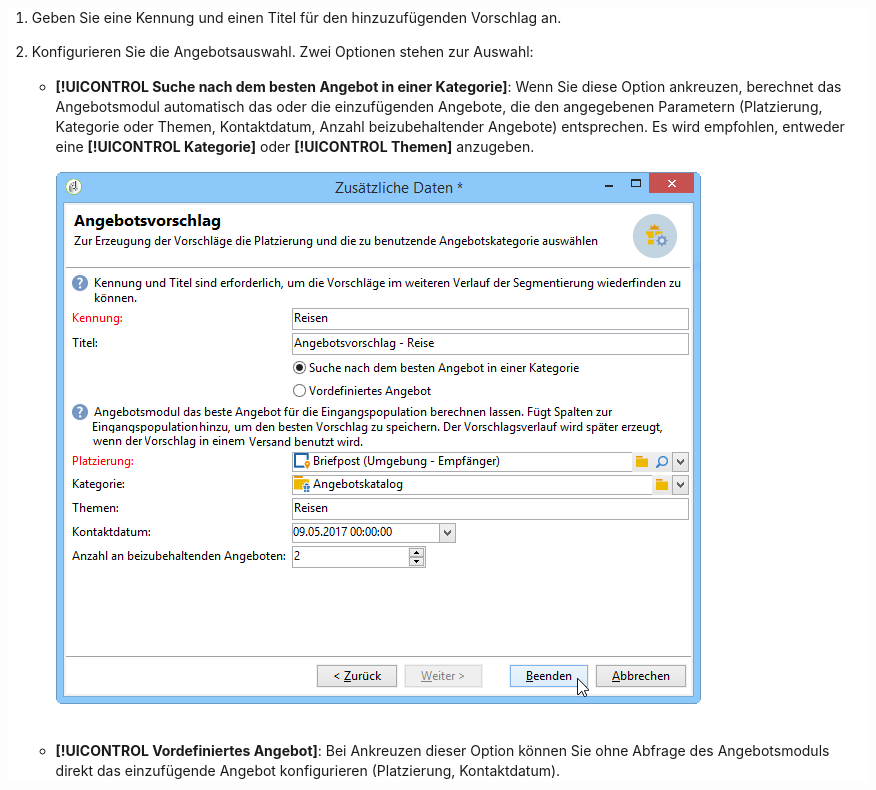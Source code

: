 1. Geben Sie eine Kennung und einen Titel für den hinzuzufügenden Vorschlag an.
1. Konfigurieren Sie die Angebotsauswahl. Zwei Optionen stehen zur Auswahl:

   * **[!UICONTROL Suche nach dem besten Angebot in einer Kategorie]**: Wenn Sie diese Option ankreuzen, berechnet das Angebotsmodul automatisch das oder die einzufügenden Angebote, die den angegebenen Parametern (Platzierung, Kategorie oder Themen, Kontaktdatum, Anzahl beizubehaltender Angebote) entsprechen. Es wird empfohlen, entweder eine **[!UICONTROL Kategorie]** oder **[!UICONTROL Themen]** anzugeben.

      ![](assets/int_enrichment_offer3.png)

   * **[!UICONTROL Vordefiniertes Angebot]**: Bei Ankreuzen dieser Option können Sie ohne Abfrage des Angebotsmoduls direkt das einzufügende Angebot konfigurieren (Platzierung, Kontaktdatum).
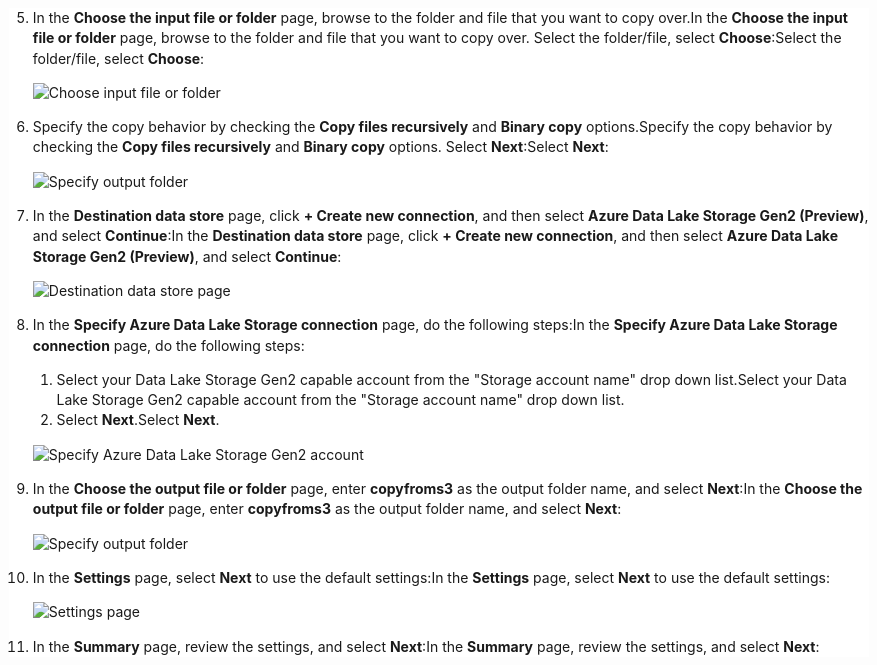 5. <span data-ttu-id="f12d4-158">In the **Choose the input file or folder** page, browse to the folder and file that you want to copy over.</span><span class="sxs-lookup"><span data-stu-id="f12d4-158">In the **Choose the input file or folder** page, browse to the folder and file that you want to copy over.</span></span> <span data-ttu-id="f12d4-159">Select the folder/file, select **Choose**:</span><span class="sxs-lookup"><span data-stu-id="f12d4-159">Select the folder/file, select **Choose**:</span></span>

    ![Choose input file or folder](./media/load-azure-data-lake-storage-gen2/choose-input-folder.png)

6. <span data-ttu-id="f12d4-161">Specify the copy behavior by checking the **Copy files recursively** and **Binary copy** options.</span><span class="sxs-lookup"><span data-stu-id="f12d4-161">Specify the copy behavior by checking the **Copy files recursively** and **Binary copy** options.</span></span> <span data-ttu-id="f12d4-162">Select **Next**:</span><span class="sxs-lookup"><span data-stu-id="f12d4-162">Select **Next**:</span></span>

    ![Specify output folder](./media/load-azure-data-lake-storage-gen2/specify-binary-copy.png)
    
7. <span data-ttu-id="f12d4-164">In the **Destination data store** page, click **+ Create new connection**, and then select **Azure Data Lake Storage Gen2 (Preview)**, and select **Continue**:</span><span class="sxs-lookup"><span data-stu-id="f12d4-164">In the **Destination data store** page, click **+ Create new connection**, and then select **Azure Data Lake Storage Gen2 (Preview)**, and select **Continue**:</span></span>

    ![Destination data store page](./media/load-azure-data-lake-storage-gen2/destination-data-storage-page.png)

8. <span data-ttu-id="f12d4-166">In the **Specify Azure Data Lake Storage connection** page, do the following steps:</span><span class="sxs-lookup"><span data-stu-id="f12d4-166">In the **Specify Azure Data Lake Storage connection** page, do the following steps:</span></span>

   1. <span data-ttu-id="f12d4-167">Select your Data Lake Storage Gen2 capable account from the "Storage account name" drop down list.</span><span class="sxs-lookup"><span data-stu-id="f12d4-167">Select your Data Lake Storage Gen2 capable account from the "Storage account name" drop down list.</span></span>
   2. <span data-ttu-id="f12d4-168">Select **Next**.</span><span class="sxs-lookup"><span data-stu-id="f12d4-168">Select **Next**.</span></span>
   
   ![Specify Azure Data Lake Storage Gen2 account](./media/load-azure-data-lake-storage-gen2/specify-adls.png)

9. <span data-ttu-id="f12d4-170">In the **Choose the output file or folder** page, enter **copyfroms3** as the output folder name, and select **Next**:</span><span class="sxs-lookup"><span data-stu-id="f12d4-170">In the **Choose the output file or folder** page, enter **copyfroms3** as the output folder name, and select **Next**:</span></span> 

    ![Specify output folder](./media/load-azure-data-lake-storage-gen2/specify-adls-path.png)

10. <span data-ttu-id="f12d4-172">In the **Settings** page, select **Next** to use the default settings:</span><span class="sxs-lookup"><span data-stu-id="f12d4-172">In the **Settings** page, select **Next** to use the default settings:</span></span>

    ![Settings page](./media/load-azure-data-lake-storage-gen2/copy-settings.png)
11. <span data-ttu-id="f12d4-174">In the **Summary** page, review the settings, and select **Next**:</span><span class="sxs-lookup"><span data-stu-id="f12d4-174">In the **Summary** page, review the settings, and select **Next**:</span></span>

========================

Your instructions: Search the material for the word "media" and report how many lines hold it. Add nothing else.

Exercise answer: 6